Teraz szum wielki powstał w zgromadzeniu - czy to radość, czy
rozpacz? - Kto rozpozna, jakie uczucie w głosach tysiąców? - Ten,
który nadszedł, wstąpił na stół, wskoczył na krzesło i panuje nad
nimi, mówi do nich. - Głos jego przeciągły, ostry, wyraźny - każde
słowo rozeznasz, zrozumiesz - ruchy jego powolne, łatwe, wtórują
słowom, jak muzyka pieśni - czoło wysokie, przestronne, włosa
jednego na czaszce nie masz, wszystkie wypadły, strącone myślami -
skóra przyschła do czaszki, do liców, żółtawo się wcina pomiędzy
koście i muszkuły - a od skroni broda czarna wieńcem twarz opasuje
- nigdy krwi, nigdy zmiennej barwy na licach - oczy niewzruszone,
wlepione w słuchaczy - chwili jednej zwątpienia, pomieszania nie
dojrzeć; a kiedy ramię wzniesie, wyciągnie, wytęży ponad nimi,
schylają głowy, zda się, że wnet uklękną przed tym
błogosławieństwem wielkiego rozumu - nie serca - precz z sercem, z
przesądami, a niech żyje słowo pociechy i mordu!

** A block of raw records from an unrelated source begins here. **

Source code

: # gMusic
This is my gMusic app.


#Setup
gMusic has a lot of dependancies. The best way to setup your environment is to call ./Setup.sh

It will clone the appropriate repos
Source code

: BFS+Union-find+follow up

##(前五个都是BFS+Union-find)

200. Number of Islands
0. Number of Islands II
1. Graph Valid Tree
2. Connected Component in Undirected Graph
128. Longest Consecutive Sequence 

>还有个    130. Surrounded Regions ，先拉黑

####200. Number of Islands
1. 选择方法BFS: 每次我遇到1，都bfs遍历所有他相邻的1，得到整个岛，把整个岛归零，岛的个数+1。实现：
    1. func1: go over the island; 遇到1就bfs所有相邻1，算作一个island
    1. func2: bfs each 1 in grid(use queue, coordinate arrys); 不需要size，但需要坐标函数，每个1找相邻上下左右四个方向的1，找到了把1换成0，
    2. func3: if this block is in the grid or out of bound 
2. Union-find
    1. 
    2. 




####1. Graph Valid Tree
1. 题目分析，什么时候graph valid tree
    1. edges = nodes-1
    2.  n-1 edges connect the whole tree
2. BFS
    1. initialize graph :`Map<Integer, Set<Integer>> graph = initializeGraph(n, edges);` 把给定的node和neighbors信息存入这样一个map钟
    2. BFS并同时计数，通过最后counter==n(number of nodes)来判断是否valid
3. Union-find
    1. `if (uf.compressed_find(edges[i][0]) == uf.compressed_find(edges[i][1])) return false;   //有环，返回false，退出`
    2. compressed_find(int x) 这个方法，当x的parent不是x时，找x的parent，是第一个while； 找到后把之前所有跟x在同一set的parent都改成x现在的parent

To ich wściekłość, ich kochanie, to władzca ich dusz i zapału - on
obiecuje im chleb i zarobek. - Krzyki się wzbiły, rozciągnęły, pękły
po wszystkich stronach - "Niech żyje Pankracy! - chleba nam,
chleba, chleba!" - A u stóp mówcy opiera się na stole przyjaciel czy
towarzysz, czy sługa.

Oko wschodnie, czarne, cieniowane długimi rzęsy - ramiona obwisłe,
nogi uginające się, ciało niedołężnie w bok schylone - na ustach coś
lubieżnego, coś złośliwego, na palcach złote pierścienie - i on także
głosem chrapliwym woła - "Niech żyje Pankracy!" Mówca ku niemu
na chwilę wzrok obrócił. - "Obywatelu Przechrzto, podaj mi chustkę"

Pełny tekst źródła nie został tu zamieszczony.